This week is wildly different because I want to shill for an art contest that State Library Victoria is putting on with Redbubble. It’s open to anyone, and there’s still a week left. Here’s the link with the details. Go check out the other entries, lots of great art!

And take a look at how sweet this guy looks on phone cases on my redbubble page:

I just wanted the chance to draw some cute furry critter (made a fur brush :)). So. Kangaroos. They can be up to 6 ft tall and 120 lbs, ranging down to much smaller wallaby sized critters with the wallaroos in-between. Kangaroos are the only large animals to use hopping as a means of locomotion. Otherwise they walk on all five legs.  Ok, four legs and one tail, but the tail is used as a tripod so it can bring it’s hind legs forward.  

They’re not ruminants, but they do chew their cud, because it’s australia. and they have a gap in their teeth, like horses do, which looks kinda funny in their skulls, (close to end of page)  

they aren’t really threatened by native predators, because the marsupial lion is extinct. (hey you know what else is super common in australia? fanny packs) but dingoes are known to try to eat them, so kangaroos gang up on the dingoes and then drown them. females are pregnant with two babies at all times, in different stages of development. and by via mind-meld, they can halt the birth of one if the other guy is a bit slow to move out of his parent’s basement. also they can mind-control the content of the milk based on which baby is eating at the moment.
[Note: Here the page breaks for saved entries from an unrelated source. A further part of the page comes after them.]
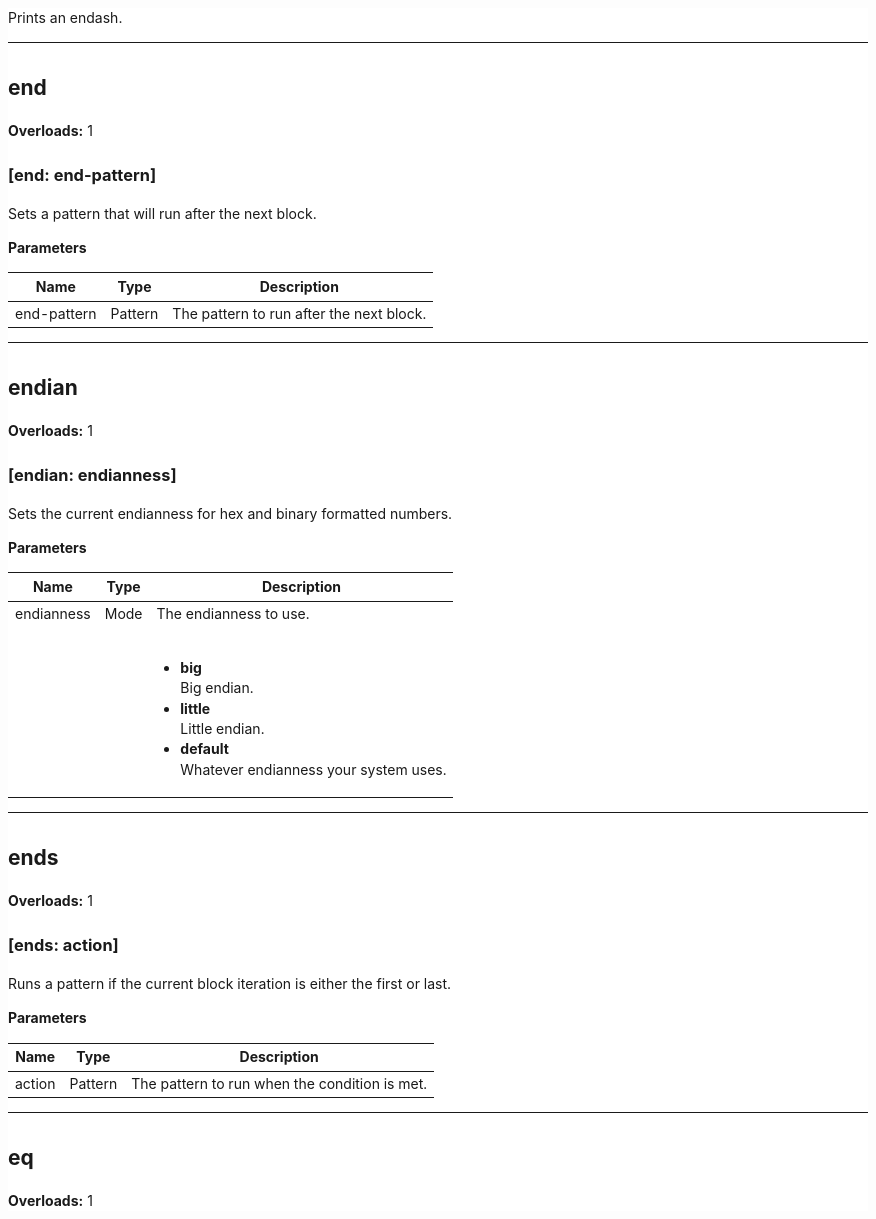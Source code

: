 Prints an endash.
***
## end

**Overloads:** 1

### [end: end-pattern]

Sets a pattern that will run after the next block.

**Parameters**

|Name|Type|Description|
|---|---|---|
|end-pattern|Pattern|The pattern to run after the next block.|

***
## endian

**Overloads:** 1

### [endian: endianness]

Sets the current endianness for hex and binary formatted numbers.

**Parameters**

|Name|Type|Description|
|---|---|---|
|endianness|Mode|The endianness to use.<br/><br/><ul><li><b>big</b><br/>Big endian.</li><li><b>little</b><br/>Little endian.</li><li><b>default</b><br/>Whatever endianness your system uses.</li></ul>|

***
## ends

**Overloads:** 1

### [ends: action]

Runs a pattern if the current block iteration is either the first or last.

**Parameters**

|Name|Type|Description|
|---|---|---|
|action|Pattern|The pattern to run when the condition is met.|

***
## eq

**Overloads:** 1
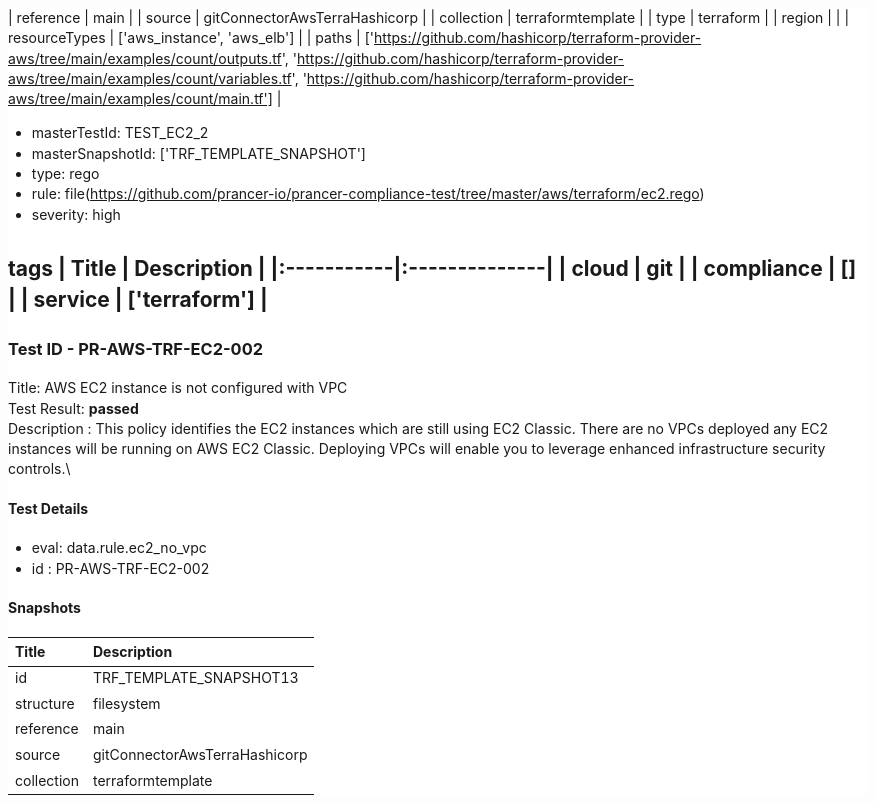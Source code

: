 | reference     | main                                                                                                                                                                                                                                                                             |
| source        | gitConnectorAwsTerraHashicorp                                                                                                                                                                                                                                                    |
| collection    | terraformtemplate                                                                                                                                                                                                                                                                |
| type          | terraform                                                                                                                                                                                                                                                                        |
| region        |                                                                                                                                                                                                                                                                                  |
| resourceTypes | ['aws_instance', 'aws_elb']                                                                                                                                                                                                                                                      |
| paths         | ['https://github.com/hashicorp/terraform-provider-aws/tree/main/examples/count/outputs.tf', 'https://github.com/hashicorp/terraform-provider-aws/tree/main/examples/count/variables.tf', 'https://github.com/hashicorp/terraform-provider-aws/tree/main/examples/count/main.tf'] |

- masterTestId: TEST_EC2_2
- masterSnapshotId: ['TRF_TEMPLATE_SNAPSHOT']
- type: rego
- rule: file(https://github.com/prancer-io/prancer-compliance-test/tree/master/aws/terraform/ec2.rego)
- severity: high

tags
| Title      | Description   |
|:-----------|:--------------|
| cloud      | git           |
| compliance | []            |
| service    | ['terraform'] |
----------------------------------------------------------------


### Test ID - PR-AWS-TRF-EC2-002
Title: AWS EC2 instance is not configured with VPC\
Test Result: **passed**\
Description : This policy identifies the EC2 instances which are still using EC2 Classic. There are no VPCs deployed any EC2 instances will be running on AWS EC2 Classic. Deploying VPCs will enable you to leverage enhanced infrastructure security controls.\

#### Test Details
- eval: data.rule.ec2_no_vpc
- id : PR-AWS-TRF-EC2-002

#### Snapshots
| Title         | Description                                                                                                                                                                                                                                                                                                                                                                        |
|:--------------|:-----------------------------------------------------------------------------------------------------------------------------------------------------------------------------------------------------------------------------------------------------------------------------------------------------------------------------------------------------------------------------------|
| id            | TRF_TEMPLATE_SNAPSHOT13                                                                                                                                                                                                                                                                                                                                                            |
| structure     | filesystem                                                                                                                                                                                                                                                                                                                                                                         |
| reference     | main                                                                                                                                                                                                                                                                                                                                                                               |
| source        | gitConnectorAwsTerraHashicorp                                                                                                                                                                                                                                                                                                                                                      |
| collection    | terraformtemplate                                                                                                                                                                                                                                                                                                                                                                  |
Like sharks, they need to swim to breathe, or hop to breathe, ok, they don’t need to but it works in tandem so they expend less energy overall.  They have eggs with shells, but don’t lay them, the babies are born live like little determined lima beans, crawling through kangaroo fur up the pouch and down the pouch again to find their little spot at the milk bar on the inside (it takes them 5 minutes). this triggers the whole cycle again. then the baby spends the next nine months hopping out and hopping back in before finally getting kicked out by mom when she’s had the next one (grabs him and shakes him by the shoulders, “joey, get a job mate”).  
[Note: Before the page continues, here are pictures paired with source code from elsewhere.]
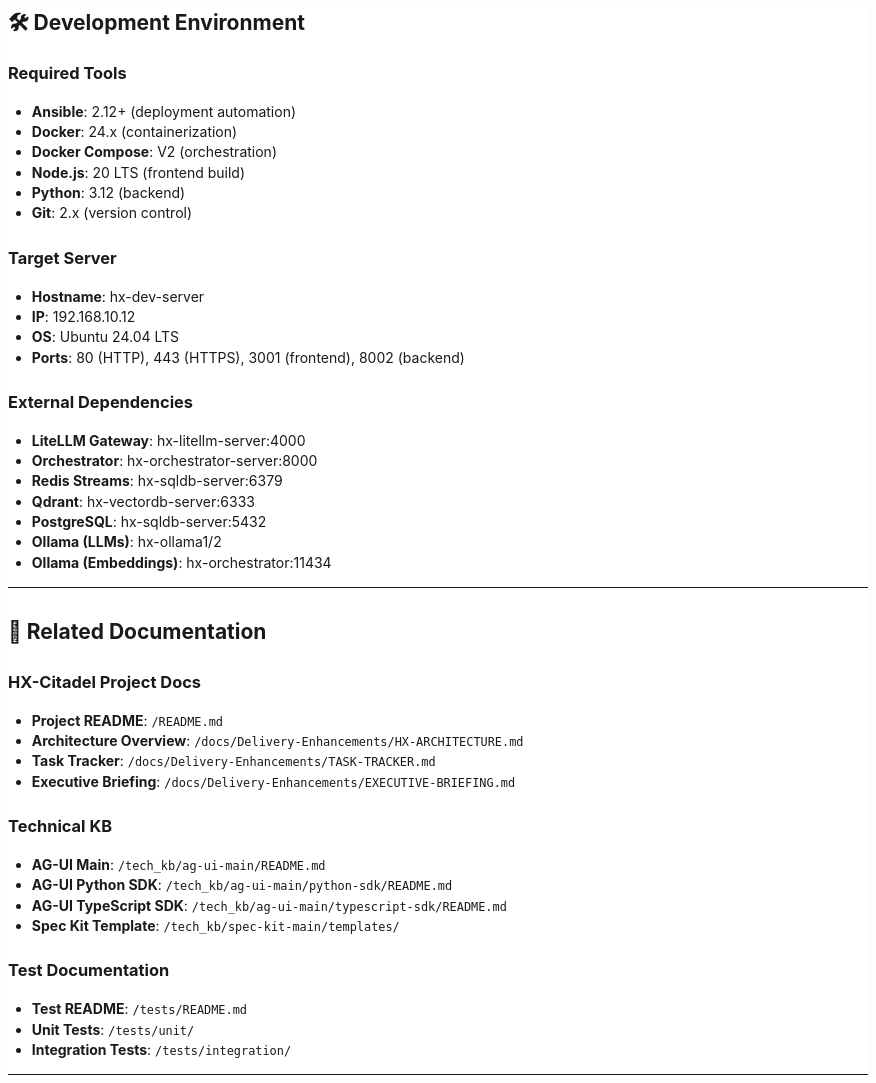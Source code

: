 
## 🛠️ Development Environment

### Required Tools

- **Ansible**: 2.12+ (deployment automation)
- **Docker**: 24.x (containerization)
- **Docker Compose**: V2 (orchestration)
- **Node.js**: 20 LTS (frontend build)
- **Python**: 3.12 (backend)
- **Git**: 2.x (version control)

### Target Server

- **Hostname**: hx-dev-server
- **IP**: 192.168.10.12
- **OS**: Ubuntu 24.04 LTS
- **Ports**: 80 (HTTP), 443 (HTTPS), 3001 (frontend), 8002 (backend)

### External Dependencies

- **LiteLLM Gateway**: hx-litellm-server:4000
- **Orchestrator**: hx-orchestrator-server:8000
- **Redis Streams**: hx-sqldb-server:6379
- **Qdrant**: hx-vectordb-server:6333
- **PostgreSQL**: hx-sqldb-server:5432
- **Ollama (LLMs)**: hx-ollama1/2
- **Ollama (Embeddings)**: hx-orchestrator:11434

---

## 📖 Related Documentation

### HX-Citadel Project Docs

- **Project README**: `/README.md`
- **Architecture Overview**: `/docs/Delivery-Enhancements/HX-ARCHITECTURE.md`
- **Task Tracker**: `/docs/Delivery-Enhancements/TASK-TRACKER.md`
- **Executive Briefing**: `/docs/Delivery-Enhancements/EXECUTIVE-BRIEFING.md`

### Technical KB

- **AG-UI Main**: `/tech_kb/ag-ui-main/README.md`
- **AG-UI Python SDK**: `/tech_kb/ag-ui-main/python-sdk/README.md`
- **AG-UI TypeScript SDK**: `/tech_kb/ag-ui-main/typescript-sdk/README.md`
- **Spec Kit Template**: `/tech_kb/spec-kit-main/templates/`

### Test Documentation

- **Test README**: `/tests/README.md`
- **Unit Tests**: `/tests/unit/`
- **Integration Tests**: `/tests/integration/`

---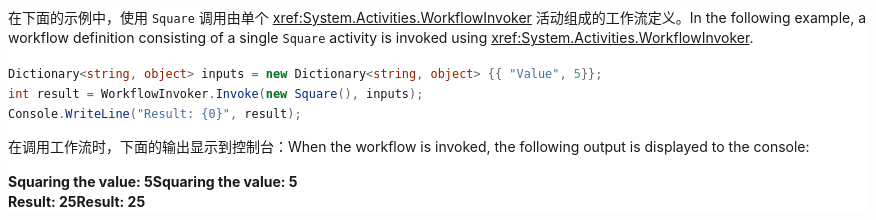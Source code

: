  <span data-ttu-id="634f6-208">在下面的示例中，使用 `Square` 调用由单个 <xref:System.Activities.WorkflowInvoker> 活动组成的工作流定义。</span><span class="sxs-lookup"><span data-stu-id="634f6-208">In the following example, a workflow definition consisting of a single `Square` activity is invoked using <xref:System.Activities.WorkflowInvoker>.</span></span>  
  
```csharp  
Dictionary<string, object> inputs = new Dictionary<string, object> {{ "Value", 5}};  
int result = WorkflowInvoker.Invoke(new Square(), inputs);  
Console.WriteLine("Result: {0}", result);  
```  
  
 <span data-ttu-id="634f6-209">在调用工作流时，下面的输出显示到控制台：</span><span class="sxs-lookup"><span data-stu-id="634f6-209">When the workflow is invoked, the following output is displayed to the console:</span></span>  
  
 <span data-ttu-id="634f6-210">**Squaring the value: 5**</span><span class="sxs-lookup"><span data-stu-id="634f6-210">**Squaring the value: 5**</span></span>  
<span data-ttu-id="634f6-211">**Result: 25**</span><span class="sxs-lookup"><span data-stu-id="634f6-211">**Result: 25**</span></span>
They make fine pets, incidentally. Once when I was working radios and desks at a private airport, some people came through and they had two baby kangaroos in strollers, a red and a gray, each with a bottle of milk in one hand and a handful of alfalfa in the other. I looked at them, and they looked at me, and then the kangaroos said ‘oi, wocha **** staring at ****?’ and their accent was so weird that I couldn’t understand it until I turned my head upside down and then it was fine.  

Xander probably employs lots of them to run his court system on Eynhallow.